Assigned task: Check each line of the data below for the string "This". Then give the number of lines that have it, without anything else.

[Start of Attachment]

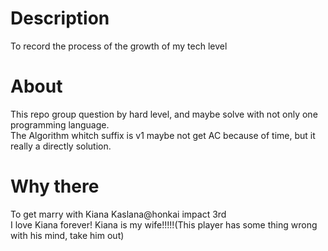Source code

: # Description
To record the process of the growth of my tech level
# About
This repo group question by hard level, and maybe solve with not only one programming language.  
The Algorithm whitch suffix is v1 maybe not get AC because of time, but it really a directly solution. 
# Why there
To get marry with Kiana Kaslana@honkai impact 3rd  
I love Kiana forever! Kiana is my wife!!!!!(This player has some thing wrong with his mind, take him out)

[End of Attachment]

Result of the exercise: 2